Modelling of Ligand binding sites
Our work on predicting ligand binding sites started with participation in CASP8 (while based at Imperial College). We made manual predictions of ligand binding sites by identifying homologous
structures and superimposing them on models of the predicted structure of the target protein. This effectively superimposed the ligands of the homologues onto the model
of the target protein from which we predicted the binding site of the target protein. More details are available in our paper in the CASP8 Special Issue of Proteins -
Wass and Sternberg, M.J. (2009) Proteins, 77 Suppl 9:147-51.
After CASP8 we automated the manual predictive approach in the 3DLigandSite server - http://www.sbg.bio.ic.ac.uk/3dligandsite.
3DLigandSite combines protein modelling and structural searches to predict ligand binding sites. The approach identifies structures homologous to a query protein that have bound ligands and superimposes their ligands onto a model of the query protein. The superimposed ligands are used to predict a binding site on the qeury protein. 3DLigandSite was published in the 2010 Nucleic Acids Research Webserver edition - Wass et al., (2010). NAR 38, W469-73.
Protein Function Prediction - CombFunc & ConFunc
The thoushands of seqeucned genomes and millions of sequences identified by metagenomics projects make the prediction of protein function an important problem.

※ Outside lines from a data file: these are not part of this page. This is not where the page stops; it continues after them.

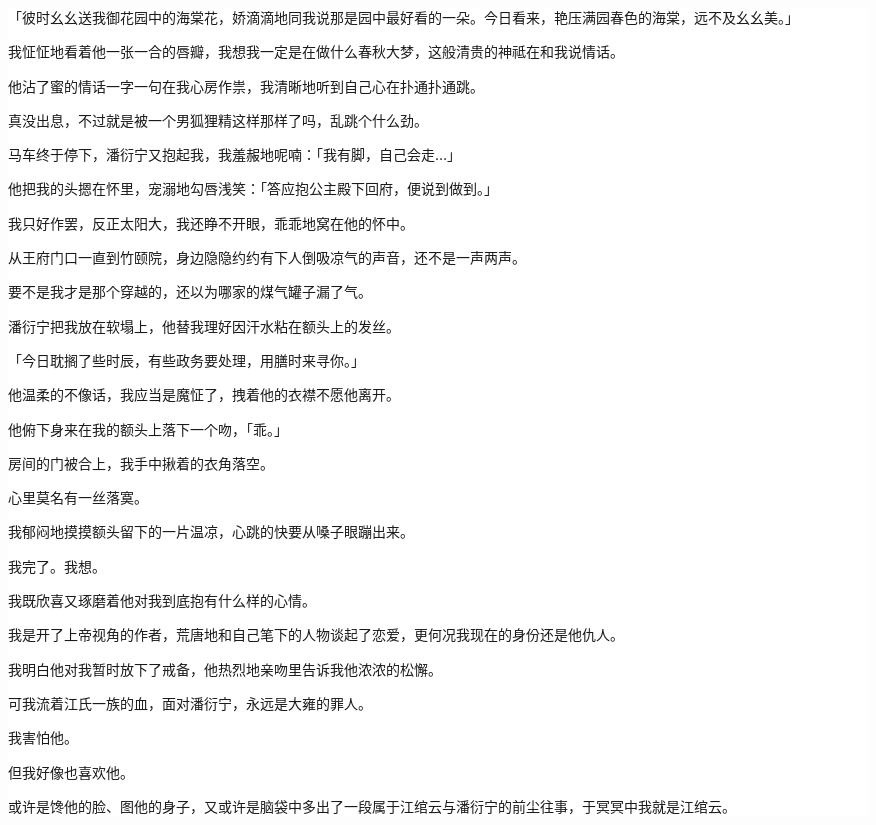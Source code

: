 
「彼时幺幺送我御花园中的海棠花，娇滴滴地同我说那是园中最好看的一朵。今日看来，艳压满园春色的海棠，远不及幺幺美。」


我怔怔地看着他一张一合的唇瓣，我想我一定是在做什么春秋大梦，这般清贵的神祗在和我说情话。


他沾了蜜的情话一字一句在我心房作祟，我清晰地听到自己心在扑通扑通跳。


真没出息，不过就是被一个男狐狸精这样那样了吗，乱跳个什么劲。


马车终于停下，潘衍宁又抱起我，我羞赧地呢喃：「我有脚，自己会走…」


他把我的头摁在怀里，宠溺地勾唇浅笑：「答应抱公主殿下回府，便说到做到。」


我只好作罢，反正太阳大，我还睁不开眼，乖乖地窝在他的怀中。


从王府门口一直到竹颐院，身边隐隐约约有下人倒吸凉气的声音，还不是一声两声。


要不是我才是那个穿越的，还以为哪家的煤气罐子漏了气。


潘衍宁把我放在软塌上，他替我理好因汗水粘在额头上的发丝。


「今日耽搁了些时辰，有些政务要处理，用膳时来寻你。」


他温柔的不像话，我应当是魔怔了，拽着他的衣襟不愿他离开。


他俯下身来在我的额头上落下一个吻，「乖。」


房间的门被合上，我手中揪着的衣角落空。


心里莫名有一丝落寞。


我郁闷地摸摸额头留下的一片温凉，心跳的快要从嗓子眼蹦出来。


我完了。我想。


我既欣喜又琢磨着他对我到底抱有什么样的心情。


我是开了上帝视角的作者，荒唐地和自己笔下的人物谈起了恋爱，更何况我现在的身份还是他仇人。


我明白他对我暂时放下了戒备，他热烈地亲吻里告诉我他浓浓的松懈。


可我流着江氏一族的血，面对潘衍宁，永远是大雍的罪人。


我害怕他。


但我好像也喜欢他。


或许是馋他的脸、图他的身子，又或许是脑袋中多出了一段属于江绾云与潘衍宁的前尘往事，于冥冥中我就是江绾云。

While function prediction can be relatively simple when sequences share high levels of similarity, it is cases where sequences only have more remote homologues that current function prediction methods are ineffective. Therefore the aim of my PhD has been the development of function prediction methods that complement existing tools by performing well for these more difficult cases.
We have more recently developed CombFunc - http://www.sbg.bio.ic.ac.uk/combfunc/ which uses multiple data sources to predict protein function. Data used includes sequence, interaction, domain and expression data -
Wass M.N.(2012) Nucleic Acids Research,40, W466-470.
Convergent Evolution of Enzyme active sites
The phenomenon of Convergent evolution of enzyme active sites demonstrates the remarkable ability for unrelated enzymes to evolve identical catalytic machinery to perform the same reaction. There are a number of well known cases of convergent evolution, particularly the serine proteases. We have performed a systematic analysis to identify cases of convergent evolution of enzyme active sites using the pdb, catalytic site atlas and the E.C. classification. Our analysis demonstrates that convergent evoltion is not a rare phenomenon as it is present in approximately 15% of 3 digit E.C. numbers. Gherardini et a., JMB 2007.